Please write out, exactly as given, the line that contains "[Psalms 115 >>](Psalms%20115.md)" and all lines that follow it through the end of the listing, and nothing else.

-*-*-

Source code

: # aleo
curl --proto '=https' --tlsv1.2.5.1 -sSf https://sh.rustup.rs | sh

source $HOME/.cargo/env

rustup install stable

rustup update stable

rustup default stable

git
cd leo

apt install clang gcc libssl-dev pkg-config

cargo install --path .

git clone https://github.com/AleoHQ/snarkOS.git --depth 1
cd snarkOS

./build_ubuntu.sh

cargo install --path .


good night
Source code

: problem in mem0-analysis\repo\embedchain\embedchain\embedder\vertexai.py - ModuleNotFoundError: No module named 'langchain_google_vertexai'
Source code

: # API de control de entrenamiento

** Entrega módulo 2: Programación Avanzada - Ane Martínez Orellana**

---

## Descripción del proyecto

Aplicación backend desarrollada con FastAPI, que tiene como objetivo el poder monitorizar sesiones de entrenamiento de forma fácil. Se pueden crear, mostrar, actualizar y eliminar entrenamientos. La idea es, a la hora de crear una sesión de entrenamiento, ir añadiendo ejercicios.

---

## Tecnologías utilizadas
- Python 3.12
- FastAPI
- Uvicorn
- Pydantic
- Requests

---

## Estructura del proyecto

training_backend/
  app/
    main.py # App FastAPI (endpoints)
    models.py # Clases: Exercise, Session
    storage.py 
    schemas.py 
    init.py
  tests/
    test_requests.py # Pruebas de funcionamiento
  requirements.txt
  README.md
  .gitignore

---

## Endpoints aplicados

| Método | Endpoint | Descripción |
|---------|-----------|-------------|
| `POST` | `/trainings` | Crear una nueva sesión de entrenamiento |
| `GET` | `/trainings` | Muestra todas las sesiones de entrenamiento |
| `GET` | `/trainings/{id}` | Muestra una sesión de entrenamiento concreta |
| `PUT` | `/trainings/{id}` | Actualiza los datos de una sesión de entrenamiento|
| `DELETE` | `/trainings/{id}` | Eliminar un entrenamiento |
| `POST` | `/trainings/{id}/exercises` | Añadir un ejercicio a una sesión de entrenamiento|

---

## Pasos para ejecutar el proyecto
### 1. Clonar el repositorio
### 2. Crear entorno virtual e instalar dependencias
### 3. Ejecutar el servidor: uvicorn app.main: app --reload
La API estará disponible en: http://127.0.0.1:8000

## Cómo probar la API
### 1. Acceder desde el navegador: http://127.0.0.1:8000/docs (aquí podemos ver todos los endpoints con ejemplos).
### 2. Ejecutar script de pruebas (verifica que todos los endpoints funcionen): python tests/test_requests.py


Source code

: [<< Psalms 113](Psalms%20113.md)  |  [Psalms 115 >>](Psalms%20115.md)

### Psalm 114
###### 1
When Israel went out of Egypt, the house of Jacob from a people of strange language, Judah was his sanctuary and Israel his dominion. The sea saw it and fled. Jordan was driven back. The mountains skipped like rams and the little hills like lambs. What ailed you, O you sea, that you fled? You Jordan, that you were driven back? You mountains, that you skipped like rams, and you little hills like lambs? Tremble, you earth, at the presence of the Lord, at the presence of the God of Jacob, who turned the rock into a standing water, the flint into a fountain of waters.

-*-*-

### Response for this exercise
: [<< Psalms 113](Psalms%20113.md)  |  [Psalms 115 >>](Psalms%20115.md)

### Psalm 114
###### 1
When Israel went out of Egypt, the house of Jacob from a people of strange language, Judah was his sanctuary and Israel his dominion. The sea saw it and fled. Jordan was driven back. The mountains skipped like rams and the little hills like lambs. What ailed you, O you sea, that you fled? You Jordan, that you were driven back? You mountains, that you skipped like rams, and you little hills like lambs? Tremble, you earth, at the presence of the Lord, at the presence of the God of Jacob, who turned the rock into a standing water, the flint into a fountain of waters.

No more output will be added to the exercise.